DIRECTIONS ->
For each line of the data below that contains "caption", return that line.

RECORDED INFORMATION ->
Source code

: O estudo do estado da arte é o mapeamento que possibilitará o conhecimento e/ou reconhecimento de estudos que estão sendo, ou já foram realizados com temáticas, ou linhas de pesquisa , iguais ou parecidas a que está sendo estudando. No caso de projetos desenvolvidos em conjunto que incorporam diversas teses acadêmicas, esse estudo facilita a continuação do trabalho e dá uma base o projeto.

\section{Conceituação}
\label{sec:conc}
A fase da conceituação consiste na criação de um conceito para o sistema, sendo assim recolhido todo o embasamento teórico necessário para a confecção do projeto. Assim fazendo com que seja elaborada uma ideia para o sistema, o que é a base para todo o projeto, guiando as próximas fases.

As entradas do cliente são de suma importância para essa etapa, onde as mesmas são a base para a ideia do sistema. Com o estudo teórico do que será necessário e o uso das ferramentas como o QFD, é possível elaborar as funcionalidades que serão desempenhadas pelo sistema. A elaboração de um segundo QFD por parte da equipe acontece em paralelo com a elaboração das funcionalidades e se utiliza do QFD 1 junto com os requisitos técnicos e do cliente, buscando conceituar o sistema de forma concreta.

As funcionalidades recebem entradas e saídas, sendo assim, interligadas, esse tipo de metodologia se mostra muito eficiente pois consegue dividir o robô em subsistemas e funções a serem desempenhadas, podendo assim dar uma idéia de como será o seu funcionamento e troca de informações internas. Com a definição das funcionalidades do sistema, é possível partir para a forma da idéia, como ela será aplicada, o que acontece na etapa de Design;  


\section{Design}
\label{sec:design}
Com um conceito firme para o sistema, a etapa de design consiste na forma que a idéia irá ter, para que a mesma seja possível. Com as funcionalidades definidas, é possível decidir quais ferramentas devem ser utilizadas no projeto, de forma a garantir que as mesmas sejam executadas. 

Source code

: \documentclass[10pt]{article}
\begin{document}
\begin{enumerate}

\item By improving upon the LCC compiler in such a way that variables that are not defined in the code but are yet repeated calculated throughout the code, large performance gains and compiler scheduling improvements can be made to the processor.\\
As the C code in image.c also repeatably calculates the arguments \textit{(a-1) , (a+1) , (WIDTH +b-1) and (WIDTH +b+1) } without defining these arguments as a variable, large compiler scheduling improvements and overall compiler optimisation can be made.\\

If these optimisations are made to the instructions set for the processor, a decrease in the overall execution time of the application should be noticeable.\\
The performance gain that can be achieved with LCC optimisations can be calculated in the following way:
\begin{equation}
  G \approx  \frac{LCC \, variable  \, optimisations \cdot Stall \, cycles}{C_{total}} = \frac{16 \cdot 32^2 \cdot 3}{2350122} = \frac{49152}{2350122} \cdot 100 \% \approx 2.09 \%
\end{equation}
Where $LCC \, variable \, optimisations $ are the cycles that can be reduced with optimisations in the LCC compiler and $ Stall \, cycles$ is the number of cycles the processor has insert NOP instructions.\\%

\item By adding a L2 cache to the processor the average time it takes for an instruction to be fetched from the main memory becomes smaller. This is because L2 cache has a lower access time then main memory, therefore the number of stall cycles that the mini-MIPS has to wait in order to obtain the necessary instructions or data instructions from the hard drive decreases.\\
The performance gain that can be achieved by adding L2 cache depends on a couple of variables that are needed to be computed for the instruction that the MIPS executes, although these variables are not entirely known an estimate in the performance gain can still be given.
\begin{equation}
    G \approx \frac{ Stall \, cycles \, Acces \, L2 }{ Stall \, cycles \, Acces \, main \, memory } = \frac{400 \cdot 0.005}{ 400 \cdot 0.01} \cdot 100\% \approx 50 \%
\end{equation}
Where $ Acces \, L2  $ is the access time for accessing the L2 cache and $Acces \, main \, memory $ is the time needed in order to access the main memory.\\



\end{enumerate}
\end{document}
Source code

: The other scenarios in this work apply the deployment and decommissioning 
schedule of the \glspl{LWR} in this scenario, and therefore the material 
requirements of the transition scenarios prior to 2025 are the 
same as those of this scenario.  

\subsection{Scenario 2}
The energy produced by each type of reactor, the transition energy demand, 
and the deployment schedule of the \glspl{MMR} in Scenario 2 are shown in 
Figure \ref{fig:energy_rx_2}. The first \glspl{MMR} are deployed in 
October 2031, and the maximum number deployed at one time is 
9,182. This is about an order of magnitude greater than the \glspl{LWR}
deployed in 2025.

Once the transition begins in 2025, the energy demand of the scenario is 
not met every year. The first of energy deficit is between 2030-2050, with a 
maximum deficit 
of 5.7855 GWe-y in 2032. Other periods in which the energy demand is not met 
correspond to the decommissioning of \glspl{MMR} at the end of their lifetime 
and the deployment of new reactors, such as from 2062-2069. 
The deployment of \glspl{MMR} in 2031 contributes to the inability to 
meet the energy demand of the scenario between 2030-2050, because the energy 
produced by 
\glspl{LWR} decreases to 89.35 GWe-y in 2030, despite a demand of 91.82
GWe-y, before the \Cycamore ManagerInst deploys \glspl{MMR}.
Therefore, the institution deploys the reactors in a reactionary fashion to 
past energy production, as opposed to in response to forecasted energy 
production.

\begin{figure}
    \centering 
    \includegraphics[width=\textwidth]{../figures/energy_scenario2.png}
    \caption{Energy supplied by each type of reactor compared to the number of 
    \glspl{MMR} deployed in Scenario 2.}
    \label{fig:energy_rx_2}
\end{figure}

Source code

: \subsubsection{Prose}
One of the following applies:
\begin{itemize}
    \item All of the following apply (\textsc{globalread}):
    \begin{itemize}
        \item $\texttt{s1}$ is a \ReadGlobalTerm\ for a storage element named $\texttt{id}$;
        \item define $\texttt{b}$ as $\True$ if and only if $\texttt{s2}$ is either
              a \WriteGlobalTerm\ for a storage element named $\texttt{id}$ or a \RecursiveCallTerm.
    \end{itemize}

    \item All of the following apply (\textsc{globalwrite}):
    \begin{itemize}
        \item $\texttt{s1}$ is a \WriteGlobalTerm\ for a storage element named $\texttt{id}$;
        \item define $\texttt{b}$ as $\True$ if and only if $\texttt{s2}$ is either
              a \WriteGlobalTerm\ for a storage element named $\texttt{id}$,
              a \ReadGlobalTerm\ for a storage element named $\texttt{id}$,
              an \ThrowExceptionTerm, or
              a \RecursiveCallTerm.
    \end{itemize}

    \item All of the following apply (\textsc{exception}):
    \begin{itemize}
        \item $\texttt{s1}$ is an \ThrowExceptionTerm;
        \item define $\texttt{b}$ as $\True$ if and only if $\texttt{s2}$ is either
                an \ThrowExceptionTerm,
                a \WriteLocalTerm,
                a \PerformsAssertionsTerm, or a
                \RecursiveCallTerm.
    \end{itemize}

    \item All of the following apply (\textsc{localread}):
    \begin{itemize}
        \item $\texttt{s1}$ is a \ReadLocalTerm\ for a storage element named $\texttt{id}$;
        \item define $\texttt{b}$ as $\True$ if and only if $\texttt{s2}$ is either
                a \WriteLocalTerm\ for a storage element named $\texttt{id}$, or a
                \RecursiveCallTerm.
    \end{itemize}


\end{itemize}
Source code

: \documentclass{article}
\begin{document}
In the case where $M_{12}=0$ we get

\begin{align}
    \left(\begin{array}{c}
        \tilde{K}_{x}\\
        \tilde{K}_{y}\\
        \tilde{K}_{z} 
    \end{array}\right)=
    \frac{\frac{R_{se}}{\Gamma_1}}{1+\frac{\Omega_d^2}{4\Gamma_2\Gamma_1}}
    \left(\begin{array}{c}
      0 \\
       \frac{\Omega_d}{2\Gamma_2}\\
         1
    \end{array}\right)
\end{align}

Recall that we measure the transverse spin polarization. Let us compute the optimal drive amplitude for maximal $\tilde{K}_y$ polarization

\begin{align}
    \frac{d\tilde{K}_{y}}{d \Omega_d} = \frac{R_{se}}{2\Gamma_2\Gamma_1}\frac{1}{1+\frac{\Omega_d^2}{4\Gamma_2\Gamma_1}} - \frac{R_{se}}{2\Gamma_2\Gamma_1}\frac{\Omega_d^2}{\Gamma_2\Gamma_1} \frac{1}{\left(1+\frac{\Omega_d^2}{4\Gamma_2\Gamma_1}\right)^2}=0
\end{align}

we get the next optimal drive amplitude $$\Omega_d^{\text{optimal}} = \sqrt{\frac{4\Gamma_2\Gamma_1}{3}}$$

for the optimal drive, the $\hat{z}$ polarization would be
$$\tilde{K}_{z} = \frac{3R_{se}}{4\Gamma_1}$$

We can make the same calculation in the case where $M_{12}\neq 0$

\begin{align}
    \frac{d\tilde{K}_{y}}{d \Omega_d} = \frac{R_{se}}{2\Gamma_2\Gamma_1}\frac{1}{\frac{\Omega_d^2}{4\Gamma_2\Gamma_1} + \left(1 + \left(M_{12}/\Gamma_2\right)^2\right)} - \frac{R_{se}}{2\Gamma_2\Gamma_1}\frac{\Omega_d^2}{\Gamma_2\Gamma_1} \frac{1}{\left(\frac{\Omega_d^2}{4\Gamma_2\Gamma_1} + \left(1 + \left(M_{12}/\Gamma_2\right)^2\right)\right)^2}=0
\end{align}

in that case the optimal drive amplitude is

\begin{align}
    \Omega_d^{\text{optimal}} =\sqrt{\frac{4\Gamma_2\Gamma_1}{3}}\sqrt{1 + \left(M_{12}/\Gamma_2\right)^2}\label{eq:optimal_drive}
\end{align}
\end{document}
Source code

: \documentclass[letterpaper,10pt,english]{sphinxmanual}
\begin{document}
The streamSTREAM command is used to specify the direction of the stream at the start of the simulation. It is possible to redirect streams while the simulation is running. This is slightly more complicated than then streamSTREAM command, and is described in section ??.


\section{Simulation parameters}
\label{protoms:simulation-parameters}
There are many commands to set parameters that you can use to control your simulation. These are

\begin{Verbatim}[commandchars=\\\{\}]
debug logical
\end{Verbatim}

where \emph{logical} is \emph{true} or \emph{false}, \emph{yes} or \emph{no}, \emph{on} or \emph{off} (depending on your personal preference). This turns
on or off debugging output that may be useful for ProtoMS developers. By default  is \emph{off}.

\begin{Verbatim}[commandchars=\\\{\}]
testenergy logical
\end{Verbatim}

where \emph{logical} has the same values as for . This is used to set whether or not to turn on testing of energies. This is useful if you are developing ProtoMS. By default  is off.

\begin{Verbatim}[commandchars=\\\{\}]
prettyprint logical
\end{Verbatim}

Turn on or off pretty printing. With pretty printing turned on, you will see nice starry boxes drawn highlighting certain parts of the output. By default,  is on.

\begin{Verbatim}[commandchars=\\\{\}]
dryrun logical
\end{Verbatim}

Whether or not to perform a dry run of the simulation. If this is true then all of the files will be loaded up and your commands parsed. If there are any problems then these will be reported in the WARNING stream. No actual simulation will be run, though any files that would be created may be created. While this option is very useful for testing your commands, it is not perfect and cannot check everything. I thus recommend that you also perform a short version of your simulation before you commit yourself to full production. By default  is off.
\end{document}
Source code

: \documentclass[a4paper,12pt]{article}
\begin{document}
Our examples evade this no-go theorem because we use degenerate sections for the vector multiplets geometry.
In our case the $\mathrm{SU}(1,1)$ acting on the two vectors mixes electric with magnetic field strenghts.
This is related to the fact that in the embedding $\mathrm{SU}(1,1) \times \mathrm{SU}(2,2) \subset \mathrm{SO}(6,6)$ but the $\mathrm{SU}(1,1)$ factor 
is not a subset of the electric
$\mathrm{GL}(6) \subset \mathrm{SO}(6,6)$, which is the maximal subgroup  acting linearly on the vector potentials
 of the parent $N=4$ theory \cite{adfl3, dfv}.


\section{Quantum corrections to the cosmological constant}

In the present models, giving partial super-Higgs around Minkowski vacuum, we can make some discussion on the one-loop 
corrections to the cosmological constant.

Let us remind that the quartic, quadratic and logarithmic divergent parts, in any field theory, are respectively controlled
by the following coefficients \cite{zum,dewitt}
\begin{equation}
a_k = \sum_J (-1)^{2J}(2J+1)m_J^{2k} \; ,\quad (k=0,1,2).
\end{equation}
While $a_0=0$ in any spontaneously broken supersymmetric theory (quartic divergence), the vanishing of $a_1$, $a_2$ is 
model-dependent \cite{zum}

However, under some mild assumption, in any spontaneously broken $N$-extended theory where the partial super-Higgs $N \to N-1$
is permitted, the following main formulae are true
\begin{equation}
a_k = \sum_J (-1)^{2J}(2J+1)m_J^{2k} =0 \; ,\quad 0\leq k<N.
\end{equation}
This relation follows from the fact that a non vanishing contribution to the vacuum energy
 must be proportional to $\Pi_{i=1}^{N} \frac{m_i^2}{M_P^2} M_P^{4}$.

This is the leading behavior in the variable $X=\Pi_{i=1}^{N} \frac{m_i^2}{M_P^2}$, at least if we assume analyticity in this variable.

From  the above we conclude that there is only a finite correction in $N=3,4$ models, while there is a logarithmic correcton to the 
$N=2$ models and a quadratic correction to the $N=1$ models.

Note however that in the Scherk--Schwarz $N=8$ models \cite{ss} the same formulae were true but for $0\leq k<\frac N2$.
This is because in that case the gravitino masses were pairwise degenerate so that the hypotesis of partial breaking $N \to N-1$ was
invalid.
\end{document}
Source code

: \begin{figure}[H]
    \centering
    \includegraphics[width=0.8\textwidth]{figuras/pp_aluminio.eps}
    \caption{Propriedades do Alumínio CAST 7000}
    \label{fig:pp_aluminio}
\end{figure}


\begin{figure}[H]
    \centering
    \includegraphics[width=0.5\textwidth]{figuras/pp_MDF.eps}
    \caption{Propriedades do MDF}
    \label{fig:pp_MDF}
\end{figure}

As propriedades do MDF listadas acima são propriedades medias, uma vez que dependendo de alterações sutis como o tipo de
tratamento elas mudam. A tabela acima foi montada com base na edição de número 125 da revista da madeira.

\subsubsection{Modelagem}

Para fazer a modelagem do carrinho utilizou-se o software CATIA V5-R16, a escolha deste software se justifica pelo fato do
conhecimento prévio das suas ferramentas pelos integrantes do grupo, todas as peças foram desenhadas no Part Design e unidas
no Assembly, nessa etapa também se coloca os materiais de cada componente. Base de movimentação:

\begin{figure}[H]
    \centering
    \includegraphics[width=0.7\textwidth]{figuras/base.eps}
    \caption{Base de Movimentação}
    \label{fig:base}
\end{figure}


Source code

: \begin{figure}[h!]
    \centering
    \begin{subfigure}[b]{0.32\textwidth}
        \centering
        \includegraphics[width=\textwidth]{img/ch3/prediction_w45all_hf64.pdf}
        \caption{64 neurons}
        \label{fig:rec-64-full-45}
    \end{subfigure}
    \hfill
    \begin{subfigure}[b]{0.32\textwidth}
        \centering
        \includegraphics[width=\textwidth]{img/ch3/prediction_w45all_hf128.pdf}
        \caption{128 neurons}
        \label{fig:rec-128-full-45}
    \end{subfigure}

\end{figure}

EXPECTED OUTPUT ->
    \caption{Energy supplied by each type of reactor compared to the number of 
    \caption{Propriedades do Alumínio CAST 7000}
    \caption{Propriedades do MDF}
    \caption{Base de Movimentação}
        \caption{64 neurons}
        \caption{128 neurons}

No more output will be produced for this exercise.